Zellmann entered into more administrative duties through the years, becoming a league official with the Crow River Valley League and then joining the MBA board. He entered the Minnesota Amateur Baseball Hall of Fame back in 1980. 

Zellmann became secretary/treasurer following the death of Marv Scheele in 1987, a mere two years after Zellmann won election to the board.

Zellmann garnered a presence because of his character and ability to form impactful relationships with people. Chris Dammann grew up in Hamburg and went to school with Bob and JoAnn’s children, Bobby, Jim, Cathy and Connie. Dammann still recalls the lessons Zellmann installed when he coached Dammann’s fifth- and sixth-grade basketball team. 

“Your first real experience with coaching and your lessons stay with you,” said the now 57-year-old Dammann. “Sportsmanship was big. Everything started and ended with that. Always positive, always supportive. Always kind of had the right thing to say. I looked up to him as a leader.”

Having a presence also means having the respect of your peers. Zellmann remained reserved during MBA meetings but if he felt inclined to say something, he didn’t shy away. 

“Every board member had the utmost respect for Bob,” Hartmann said. “He was almost treated with reverence.”

Zellmann became known for his attention to detail and respect for the rule book. “If we’re not going to follow the rules, we might as well throw the damn thing out” became a phrase associated with Zellmann during board meetings. Hartmann later quoted the Zellmann phrase when he served as secretary/treasurer. 

Zellmann didn’t often beat around the bush at meetings or outside of them. When he felt someone had spoken long enough at a meeting, he’d let them know, Hartmann said. If a meeting had gone on long enough for Zellmann, others like Hartmann and former MBA President John Richter noticed the tells. 

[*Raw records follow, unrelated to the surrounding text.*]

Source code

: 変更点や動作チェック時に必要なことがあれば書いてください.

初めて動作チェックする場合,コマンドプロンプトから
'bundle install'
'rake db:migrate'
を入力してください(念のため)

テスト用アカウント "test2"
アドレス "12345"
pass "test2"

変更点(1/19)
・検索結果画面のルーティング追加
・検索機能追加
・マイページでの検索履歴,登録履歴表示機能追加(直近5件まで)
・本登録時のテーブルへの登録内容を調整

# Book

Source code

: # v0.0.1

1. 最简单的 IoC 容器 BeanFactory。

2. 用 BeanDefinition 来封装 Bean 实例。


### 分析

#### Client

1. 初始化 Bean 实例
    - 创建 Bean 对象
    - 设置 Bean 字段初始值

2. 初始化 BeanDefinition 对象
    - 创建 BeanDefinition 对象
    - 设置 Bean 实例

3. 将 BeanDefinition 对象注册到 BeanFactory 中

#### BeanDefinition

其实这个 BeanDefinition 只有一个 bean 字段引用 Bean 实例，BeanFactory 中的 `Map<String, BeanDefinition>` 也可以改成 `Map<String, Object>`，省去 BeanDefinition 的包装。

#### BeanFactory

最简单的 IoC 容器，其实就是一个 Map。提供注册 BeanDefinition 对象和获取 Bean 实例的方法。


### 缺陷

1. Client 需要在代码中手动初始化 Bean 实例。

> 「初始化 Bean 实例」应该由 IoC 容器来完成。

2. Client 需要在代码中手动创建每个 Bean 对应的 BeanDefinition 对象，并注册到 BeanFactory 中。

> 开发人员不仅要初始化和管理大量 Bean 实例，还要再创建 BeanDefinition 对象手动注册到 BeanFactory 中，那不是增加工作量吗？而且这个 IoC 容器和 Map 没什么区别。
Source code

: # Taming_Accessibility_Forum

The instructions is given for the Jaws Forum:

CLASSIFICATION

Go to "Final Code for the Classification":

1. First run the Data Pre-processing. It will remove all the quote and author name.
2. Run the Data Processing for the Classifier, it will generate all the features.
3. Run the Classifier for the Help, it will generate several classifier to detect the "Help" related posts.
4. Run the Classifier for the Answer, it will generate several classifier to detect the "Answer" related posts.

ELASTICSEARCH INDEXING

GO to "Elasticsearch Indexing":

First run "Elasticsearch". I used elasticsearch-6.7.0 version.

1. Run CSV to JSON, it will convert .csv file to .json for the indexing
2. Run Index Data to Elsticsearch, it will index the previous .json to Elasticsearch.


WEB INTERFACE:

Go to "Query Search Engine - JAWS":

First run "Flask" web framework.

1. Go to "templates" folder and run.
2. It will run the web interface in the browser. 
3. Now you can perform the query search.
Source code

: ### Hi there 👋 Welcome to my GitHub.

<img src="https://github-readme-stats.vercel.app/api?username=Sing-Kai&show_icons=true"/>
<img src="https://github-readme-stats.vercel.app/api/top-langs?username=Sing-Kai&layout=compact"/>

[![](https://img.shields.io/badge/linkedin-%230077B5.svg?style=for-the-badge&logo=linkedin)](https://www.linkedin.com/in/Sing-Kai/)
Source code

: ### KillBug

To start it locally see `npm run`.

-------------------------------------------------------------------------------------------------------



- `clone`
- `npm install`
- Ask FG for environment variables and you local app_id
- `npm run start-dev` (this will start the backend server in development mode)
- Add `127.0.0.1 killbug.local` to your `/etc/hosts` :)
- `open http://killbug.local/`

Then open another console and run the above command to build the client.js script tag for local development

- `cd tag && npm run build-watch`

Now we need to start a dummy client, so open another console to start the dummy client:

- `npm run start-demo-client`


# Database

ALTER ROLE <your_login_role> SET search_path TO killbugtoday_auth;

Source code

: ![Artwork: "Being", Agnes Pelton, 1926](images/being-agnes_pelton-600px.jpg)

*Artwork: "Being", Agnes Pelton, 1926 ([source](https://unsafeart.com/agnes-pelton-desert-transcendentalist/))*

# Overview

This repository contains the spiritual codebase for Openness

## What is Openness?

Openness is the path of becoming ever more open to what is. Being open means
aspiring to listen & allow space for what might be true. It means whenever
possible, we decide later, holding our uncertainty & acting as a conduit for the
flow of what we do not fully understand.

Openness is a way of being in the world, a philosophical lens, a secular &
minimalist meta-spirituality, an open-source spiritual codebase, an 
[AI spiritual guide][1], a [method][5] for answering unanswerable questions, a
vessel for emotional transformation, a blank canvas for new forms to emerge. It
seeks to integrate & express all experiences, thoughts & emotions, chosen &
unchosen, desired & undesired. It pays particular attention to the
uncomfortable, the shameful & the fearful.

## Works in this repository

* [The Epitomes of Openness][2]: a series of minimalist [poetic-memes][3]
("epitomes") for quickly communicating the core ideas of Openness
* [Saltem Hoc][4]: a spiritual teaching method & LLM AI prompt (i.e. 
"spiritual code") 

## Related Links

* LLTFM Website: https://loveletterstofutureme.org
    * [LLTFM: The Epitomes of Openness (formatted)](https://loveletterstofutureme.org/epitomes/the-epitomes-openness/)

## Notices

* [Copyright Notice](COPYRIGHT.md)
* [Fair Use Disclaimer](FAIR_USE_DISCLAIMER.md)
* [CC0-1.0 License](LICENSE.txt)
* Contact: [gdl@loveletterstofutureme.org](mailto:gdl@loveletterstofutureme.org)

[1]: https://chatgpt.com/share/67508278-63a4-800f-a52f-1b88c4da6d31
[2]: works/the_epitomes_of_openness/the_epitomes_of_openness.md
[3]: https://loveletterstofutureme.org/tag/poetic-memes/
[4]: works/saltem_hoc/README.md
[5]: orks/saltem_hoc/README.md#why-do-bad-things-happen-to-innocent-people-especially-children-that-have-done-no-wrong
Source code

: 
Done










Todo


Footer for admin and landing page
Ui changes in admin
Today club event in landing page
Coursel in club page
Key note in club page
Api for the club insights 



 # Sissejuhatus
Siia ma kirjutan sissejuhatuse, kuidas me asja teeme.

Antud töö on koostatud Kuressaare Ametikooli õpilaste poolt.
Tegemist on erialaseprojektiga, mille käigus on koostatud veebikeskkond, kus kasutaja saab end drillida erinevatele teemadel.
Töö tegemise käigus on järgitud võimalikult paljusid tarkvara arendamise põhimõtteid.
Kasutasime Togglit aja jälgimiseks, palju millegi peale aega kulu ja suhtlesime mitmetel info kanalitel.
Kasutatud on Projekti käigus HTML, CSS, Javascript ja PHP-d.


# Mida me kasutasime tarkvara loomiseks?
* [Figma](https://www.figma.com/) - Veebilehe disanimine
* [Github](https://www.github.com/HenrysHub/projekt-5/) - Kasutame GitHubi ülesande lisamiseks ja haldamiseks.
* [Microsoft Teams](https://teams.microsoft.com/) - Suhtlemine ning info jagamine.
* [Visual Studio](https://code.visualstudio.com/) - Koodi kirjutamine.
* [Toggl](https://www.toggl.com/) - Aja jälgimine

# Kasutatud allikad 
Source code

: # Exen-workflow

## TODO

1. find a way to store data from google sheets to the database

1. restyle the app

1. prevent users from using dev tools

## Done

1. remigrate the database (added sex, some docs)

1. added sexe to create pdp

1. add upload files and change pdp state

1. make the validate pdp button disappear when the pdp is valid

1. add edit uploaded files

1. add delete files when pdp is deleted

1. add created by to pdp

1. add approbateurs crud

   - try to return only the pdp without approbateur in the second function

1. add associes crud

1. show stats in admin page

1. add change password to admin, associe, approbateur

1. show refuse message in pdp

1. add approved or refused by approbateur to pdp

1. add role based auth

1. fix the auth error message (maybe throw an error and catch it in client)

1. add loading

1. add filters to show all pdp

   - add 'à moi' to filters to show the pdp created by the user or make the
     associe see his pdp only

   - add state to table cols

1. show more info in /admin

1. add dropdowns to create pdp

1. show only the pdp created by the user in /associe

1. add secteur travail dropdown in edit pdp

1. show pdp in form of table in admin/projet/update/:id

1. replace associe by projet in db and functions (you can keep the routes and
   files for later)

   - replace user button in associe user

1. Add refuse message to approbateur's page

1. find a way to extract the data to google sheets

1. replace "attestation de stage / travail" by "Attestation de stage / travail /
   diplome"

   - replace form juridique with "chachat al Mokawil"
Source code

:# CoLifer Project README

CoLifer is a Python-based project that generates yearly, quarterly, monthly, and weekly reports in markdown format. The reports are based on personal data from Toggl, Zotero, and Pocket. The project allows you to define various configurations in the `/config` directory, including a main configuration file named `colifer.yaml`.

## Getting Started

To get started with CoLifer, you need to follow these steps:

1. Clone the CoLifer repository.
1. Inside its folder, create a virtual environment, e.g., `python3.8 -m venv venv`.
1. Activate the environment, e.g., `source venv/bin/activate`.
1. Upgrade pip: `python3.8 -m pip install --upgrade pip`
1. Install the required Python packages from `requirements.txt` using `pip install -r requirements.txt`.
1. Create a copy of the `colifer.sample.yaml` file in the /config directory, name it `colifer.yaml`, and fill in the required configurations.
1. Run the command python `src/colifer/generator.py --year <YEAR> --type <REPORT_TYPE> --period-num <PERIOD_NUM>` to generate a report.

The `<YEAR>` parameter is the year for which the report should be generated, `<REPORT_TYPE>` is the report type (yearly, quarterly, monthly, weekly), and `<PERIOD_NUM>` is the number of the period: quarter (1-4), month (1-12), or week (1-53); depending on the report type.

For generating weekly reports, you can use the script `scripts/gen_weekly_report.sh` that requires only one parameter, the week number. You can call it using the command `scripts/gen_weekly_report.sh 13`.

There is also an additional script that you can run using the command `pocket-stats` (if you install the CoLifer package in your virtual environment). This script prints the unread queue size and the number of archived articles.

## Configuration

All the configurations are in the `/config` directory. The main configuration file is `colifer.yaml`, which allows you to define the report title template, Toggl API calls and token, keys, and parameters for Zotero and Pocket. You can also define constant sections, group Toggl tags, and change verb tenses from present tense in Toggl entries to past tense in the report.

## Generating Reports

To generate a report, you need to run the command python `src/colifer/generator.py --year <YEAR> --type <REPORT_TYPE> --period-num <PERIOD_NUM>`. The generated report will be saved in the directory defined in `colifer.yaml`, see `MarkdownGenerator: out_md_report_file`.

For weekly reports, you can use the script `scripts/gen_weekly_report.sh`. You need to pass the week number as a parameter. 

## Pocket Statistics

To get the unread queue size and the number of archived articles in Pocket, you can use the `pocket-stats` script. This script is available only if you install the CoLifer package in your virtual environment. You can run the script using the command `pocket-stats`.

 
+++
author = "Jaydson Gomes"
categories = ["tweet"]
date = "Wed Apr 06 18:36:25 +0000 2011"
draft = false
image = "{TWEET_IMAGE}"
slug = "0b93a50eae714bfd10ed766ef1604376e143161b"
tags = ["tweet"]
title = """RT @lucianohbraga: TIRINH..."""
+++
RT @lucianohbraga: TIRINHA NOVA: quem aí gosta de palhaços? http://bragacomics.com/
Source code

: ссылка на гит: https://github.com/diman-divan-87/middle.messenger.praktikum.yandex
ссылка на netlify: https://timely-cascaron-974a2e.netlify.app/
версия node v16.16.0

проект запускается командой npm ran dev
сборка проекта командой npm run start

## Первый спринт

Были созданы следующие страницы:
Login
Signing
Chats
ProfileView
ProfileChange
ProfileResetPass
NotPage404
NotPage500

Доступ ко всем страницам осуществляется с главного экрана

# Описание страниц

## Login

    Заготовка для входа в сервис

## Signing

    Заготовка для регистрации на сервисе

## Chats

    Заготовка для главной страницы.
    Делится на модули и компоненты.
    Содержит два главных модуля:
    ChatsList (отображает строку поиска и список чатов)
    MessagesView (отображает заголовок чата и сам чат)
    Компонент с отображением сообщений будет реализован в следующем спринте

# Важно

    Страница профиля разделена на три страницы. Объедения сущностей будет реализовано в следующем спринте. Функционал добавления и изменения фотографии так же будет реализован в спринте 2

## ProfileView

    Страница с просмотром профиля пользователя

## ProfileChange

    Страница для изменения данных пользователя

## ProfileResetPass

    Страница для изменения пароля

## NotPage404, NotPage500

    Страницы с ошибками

Dammann found that Zellmann gained respect because he told the truth and accepted criticism.

“I think he just shot straight,” Dammann said. “You always knew what you were getting. He wasn’t afraid to tell you the truth and I think that builds a lot of trust.”

Being on the board and ruling on postseason eligibility meant facing criticism. Zellmann accepted the responsibility. As for criticism, Dammann recalls him saying he had big shoulders to carry it.   

Zellmann built relationships across the state throughout his years on the board because teams often turned to him for help with contracts and releases. 


Zellmann took to mentoring board members in addition to Hartmann. Zellmann, who worked as a rural mail carrier, warmed to now president Mark Forsman, when Forsman, also a rural postal carrier, first joined the board. Each year at the Minnesota Amateur Baseball Hall of Fame banquet, Forsman honors Bob and JoAnn Zellmann by wearing a baseball tie the couple gave to him more than 20 years ago.

“Even when he got off the board, he’d call me,” Forsman said. “I would always call him for certain advice. He’d always give me encouragement. He’s been like a first father to me as a board member. He was a great man.”

Bob and Jo tended an extensive garden and canned fruits and vegetables. Often they made salsa and other treats to share with others. Bob frequently brought salsa and other treats for the rest of the board to enjoy in the trailer during state tournaments. 

Within the Norwood community, Zellmann served on the fire department and was a member of the VFW and American Legion. He worked 35 years as a rural route carrier and as a brick layer.


Though Zellmann had served on the MBA board for decades, Norwood didn’t become a state tournament host site until 2007. Hosting the state tournament held a special honor for Zellmann. 

“He was delighted,” Jim said. “He didn’t think he’d ever see that moment.”

The 2007 state tournament ran into rain problems and left the Norwood and Hamburg fields soaked. Zellmann and others came up with an idea to have helicopters come in and hover over the outfield in Norwood to dry it out. A phone call went to Flying Cloud Airport and a pair of helicopters flew out. One hovered so long that it needed to go back to refuel, but games resumed that day.

No expense would be spared to prevent the state tournament from carrying on. Jim recalls Bob and longtime supporter Dick Lano, owner of Lano Equipment of Norwood, likely put up much of the money for the helicopters.


Norwood baseball set the standard in the area for decades and Central High School in Norwood Young America has provided a pipeline of players to Norwood, Young America, Hamburg, Cologne and other nearby communities. Dammann recalled a time his Hamburg team beat Norwood back in 1983 with the celebration going long into the night because of how important it was to beat Norwood at that time. 

Amateur baseball continues to flourish in the area but it’s been some time since Norwood had its own team.

Amateur baseball returned to Norwood this season for the first time in six years and there’s little doubt as to who will have the best seats every game this summer at Zellmann Field.